======== DATA FOR THE TASK

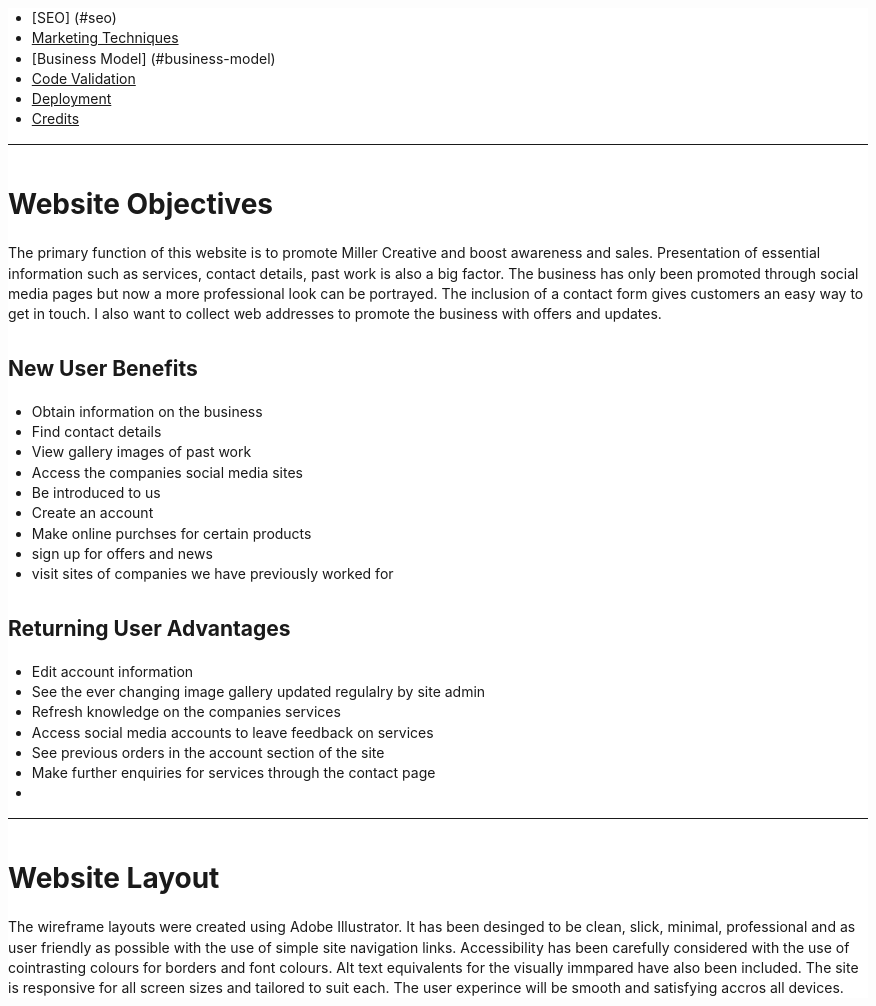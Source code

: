 - [SEO] (#seo)
- [Marketing Techniques](#marketinmg-techniques)
- [Business Model] (#business-model)
- [Code Validation](#code-validation)
- [Deployment](#deployment)
- [Credits](#credits)


***

# Website Objectives

The primary function of this website is to promote Miller Creative and boost awareness and sales.
Presentation of essential information such as services, contact details, past work is also a big factor. The business has only been promoted through
social media pages but now a more professional look can be portrayed.
The inclusion of a contact form gives customers an easy way to get in touch. 
I also want to collect web addresses to promote the business with offers and updates.

## New User Benefits

- Obtain information on the business
- Find contact details
- View gallery images of past work
- Access the companies social media sites
- Be introduced to us
- Create an account
- Make online purchses for certain products
- sign up for offers and news
- visit sites of companies we have previously worked for

## Returning User Advantages

- Edit account information
- See the ever changing image gallery updated regulalry by site admin
- Refresh knowledge on the companies services
- Access social media accounts to leave feedback on services
- See previous orders in the account section of the site
- Make further enquiries for services through the contact page
- 

***

# Website Layout

The wireframe layouts were created using Adobe Illustrator. 
It has been desinged to be clean, slick, minimal, professional and as user friendly as possible with the use of simple site navigation links.
Accessibility has been carefully considered with the use of cointrasting colours for borders and font colours. Alt text equivalents for the visually immpared have also been included. 
The site is responsive for all screen sizes and tailored to suit each. The user experince will be smooth and satisfying accros all devices.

================

* **PROBLEM DESCRIPTION**
Look above for the line with "- [Business Model] (#business-model)"; retype exactly that line, every line after it up to the line with "It has been", and that line too, nothing else.

* **TASK SOLUTION**
- [Business Model] (#business-model)
- [Code Validation](#code-validation)
- [Deployment](#deployment)
- [Credits](#credits)


***

# Website Objectives

The primary function of this website is to promote Miller Creative and boost awareness and sales.
Presentation of essential information such as services, contact details, past work is also a big factor. The business has only been promoted through
social media pages but now a more professional look can be portrayed.
The inclusion of a contact form gives customers an easy way to get in touch. 
I also want to collect web addresses to promote the business with offers and updates.

## New User Benefits

- Obtain information on the business
- Find contact details
- View gallery images of past work
- Access the companies social media sites
- Be introduced to us
- Create an account
- Make online purchses for certain products
- sign up for offers and news
- visit sites of companies we have previously worked for

## Returning User Advantages

- Edit account information
- See the ever changing image gallery updated regulalry by site admin
- Refresh knowledge on the companies services
- Access social media accounts to leave feedback on services
- See previous orders in the account section of the site
- Make further enquiries for services through the contact page
- 

***

# Website Layout

The wireframe layouts were created using Adobe Illustrator. 
It has been desinged to be clean, slick, minimal, professional and as user friendly as possible with the use of simple site navigation links.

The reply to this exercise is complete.